● Problem requirements
Spot each line in the records below where the word "Library" occurs, then copy it.
[Data records — start]
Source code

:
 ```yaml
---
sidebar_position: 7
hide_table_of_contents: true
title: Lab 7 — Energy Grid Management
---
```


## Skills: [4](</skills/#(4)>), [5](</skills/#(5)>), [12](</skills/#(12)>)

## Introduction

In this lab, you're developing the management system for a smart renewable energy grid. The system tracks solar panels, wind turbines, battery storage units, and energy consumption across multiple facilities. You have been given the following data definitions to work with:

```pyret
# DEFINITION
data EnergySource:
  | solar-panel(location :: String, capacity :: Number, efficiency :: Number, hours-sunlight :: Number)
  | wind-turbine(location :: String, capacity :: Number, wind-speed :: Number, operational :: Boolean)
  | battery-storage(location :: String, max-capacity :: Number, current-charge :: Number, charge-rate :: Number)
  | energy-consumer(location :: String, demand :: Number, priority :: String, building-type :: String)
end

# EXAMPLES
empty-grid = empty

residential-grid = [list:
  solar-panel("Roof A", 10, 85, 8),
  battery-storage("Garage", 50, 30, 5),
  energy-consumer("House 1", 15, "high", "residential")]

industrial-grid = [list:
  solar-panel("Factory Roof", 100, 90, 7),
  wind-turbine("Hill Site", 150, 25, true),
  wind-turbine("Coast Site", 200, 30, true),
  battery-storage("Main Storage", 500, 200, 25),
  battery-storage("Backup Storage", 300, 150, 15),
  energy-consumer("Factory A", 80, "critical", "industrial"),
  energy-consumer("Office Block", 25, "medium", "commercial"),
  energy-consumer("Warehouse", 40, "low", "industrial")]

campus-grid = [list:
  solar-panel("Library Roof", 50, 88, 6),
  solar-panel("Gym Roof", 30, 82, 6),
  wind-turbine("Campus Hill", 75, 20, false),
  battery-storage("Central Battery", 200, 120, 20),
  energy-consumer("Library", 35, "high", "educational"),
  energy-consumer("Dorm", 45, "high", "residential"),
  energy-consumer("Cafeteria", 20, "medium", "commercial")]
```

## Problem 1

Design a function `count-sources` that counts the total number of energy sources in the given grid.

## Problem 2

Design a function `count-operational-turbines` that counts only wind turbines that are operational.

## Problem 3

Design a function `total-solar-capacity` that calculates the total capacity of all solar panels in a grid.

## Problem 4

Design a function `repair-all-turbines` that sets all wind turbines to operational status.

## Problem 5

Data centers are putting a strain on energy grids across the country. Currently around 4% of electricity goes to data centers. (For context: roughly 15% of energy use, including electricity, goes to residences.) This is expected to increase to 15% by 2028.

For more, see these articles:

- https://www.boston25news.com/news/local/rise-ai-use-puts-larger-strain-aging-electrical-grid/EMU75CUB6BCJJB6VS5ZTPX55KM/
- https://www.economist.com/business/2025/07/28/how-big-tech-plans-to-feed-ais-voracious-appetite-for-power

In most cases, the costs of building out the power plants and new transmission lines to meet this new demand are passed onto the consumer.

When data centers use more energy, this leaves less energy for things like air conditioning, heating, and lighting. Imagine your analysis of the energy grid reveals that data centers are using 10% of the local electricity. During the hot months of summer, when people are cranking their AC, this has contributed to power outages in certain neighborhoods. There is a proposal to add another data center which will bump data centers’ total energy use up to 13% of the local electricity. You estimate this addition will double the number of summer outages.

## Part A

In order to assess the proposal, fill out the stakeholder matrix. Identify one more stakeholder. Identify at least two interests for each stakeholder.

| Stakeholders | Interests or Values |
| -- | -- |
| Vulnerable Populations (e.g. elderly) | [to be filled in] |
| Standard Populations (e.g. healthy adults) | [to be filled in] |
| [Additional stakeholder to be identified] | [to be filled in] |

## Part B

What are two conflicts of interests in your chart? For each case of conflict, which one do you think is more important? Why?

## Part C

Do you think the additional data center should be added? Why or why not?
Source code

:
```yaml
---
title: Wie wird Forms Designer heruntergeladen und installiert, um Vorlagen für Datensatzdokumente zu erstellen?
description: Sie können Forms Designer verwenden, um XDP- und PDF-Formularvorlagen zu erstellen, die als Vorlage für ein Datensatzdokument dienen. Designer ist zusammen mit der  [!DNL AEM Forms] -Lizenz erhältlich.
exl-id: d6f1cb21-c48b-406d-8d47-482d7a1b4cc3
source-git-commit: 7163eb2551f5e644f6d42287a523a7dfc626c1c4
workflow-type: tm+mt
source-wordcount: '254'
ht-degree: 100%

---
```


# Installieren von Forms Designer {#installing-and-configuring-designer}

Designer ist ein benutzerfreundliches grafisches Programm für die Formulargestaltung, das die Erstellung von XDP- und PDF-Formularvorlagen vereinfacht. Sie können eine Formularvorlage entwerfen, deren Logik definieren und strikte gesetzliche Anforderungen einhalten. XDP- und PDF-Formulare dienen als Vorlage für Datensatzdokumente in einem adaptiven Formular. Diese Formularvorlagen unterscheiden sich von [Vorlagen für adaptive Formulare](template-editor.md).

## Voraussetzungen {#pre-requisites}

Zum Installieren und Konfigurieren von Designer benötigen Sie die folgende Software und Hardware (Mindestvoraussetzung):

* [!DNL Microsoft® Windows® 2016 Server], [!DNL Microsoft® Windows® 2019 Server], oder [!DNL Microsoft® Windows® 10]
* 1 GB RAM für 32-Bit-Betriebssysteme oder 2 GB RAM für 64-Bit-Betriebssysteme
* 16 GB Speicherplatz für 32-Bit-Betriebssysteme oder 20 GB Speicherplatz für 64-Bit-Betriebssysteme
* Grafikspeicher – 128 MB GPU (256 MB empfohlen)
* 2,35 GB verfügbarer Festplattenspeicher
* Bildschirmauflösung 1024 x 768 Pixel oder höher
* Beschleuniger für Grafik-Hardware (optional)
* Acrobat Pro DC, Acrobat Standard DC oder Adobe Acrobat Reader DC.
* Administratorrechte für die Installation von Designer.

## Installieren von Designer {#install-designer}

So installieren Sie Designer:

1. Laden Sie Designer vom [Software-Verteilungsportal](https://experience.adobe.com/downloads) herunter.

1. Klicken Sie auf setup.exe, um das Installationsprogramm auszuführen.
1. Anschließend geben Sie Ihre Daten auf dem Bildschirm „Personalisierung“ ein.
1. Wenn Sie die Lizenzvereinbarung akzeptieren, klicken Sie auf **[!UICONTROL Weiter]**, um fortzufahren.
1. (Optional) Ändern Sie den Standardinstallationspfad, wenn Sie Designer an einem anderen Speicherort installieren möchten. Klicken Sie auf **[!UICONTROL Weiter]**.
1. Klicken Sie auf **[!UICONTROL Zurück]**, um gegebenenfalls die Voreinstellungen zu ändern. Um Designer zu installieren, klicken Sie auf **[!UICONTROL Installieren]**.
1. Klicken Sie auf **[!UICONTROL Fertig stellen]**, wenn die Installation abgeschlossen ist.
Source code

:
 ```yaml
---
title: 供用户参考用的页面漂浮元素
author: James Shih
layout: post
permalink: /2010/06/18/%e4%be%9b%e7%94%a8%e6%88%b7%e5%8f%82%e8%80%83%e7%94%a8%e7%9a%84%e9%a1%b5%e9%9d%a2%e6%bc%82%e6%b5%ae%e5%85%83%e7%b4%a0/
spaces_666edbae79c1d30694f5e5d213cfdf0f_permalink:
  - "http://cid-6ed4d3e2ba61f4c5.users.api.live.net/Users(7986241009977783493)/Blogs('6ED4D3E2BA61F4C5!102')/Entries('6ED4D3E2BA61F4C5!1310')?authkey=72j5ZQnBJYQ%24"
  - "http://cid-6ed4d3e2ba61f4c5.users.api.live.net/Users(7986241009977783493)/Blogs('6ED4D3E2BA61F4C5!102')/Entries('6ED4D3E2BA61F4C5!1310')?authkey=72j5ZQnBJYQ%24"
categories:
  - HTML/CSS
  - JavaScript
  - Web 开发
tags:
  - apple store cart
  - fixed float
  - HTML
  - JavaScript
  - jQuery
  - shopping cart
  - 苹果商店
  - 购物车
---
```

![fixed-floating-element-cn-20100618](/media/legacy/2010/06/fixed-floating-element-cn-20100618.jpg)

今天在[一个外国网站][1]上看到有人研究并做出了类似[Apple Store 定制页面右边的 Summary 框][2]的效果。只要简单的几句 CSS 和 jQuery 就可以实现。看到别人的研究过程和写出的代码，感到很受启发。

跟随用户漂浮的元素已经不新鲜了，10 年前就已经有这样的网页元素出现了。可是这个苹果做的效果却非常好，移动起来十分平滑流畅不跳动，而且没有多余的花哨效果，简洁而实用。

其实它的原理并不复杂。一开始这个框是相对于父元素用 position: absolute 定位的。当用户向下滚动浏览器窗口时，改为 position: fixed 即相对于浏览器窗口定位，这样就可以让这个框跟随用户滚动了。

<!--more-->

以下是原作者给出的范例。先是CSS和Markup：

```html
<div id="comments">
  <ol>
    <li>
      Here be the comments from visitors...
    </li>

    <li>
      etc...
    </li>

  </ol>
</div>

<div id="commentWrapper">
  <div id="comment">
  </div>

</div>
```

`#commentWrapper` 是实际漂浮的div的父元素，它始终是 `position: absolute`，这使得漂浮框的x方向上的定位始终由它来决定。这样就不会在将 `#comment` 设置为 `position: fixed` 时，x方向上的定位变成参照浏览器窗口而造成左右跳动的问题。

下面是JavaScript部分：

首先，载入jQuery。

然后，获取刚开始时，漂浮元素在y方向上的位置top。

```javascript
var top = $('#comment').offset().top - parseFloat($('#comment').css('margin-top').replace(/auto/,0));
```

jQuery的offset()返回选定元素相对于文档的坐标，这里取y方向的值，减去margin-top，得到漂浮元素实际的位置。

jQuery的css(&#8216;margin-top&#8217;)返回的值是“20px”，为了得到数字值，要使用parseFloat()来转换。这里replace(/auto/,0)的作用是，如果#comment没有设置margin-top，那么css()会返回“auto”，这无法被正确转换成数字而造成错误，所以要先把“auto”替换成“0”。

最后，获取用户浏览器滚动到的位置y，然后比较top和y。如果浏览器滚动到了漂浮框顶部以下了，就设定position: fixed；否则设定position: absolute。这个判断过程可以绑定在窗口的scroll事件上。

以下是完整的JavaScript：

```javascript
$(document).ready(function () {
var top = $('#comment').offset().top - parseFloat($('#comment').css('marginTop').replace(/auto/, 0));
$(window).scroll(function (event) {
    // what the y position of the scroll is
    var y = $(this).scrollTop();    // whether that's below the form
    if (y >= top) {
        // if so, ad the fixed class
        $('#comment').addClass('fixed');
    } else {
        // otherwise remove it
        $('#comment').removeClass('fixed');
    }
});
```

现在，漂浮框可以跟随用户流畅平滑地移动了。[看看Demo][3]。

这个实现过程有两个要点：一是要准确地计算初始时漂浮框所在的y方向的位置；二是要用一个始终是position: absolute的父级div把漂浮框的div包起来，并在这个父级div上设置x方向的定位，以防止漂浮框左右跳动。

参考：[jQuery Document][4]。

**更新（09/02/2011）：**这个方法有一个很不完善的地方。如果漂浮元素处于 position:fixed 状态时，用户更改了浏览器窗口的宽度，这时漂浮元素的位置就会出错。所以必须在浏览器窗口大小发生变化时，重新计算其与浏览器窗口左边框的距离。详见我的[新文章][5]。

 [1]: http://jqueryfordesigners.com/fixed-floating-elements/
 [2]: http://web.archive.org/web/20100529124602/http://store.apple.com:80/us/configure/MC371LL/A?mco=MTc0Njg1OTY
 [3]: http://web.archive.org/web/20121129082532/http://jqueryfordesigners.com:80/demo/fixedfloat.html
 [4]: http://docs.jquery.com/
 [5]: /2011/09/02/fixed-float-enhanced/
[Data records — finish]
● Solution for this problem
  solar-panel("Library Roof", 50, 88, 6),
  energy-consumer("Library", 35, "high", "educational"),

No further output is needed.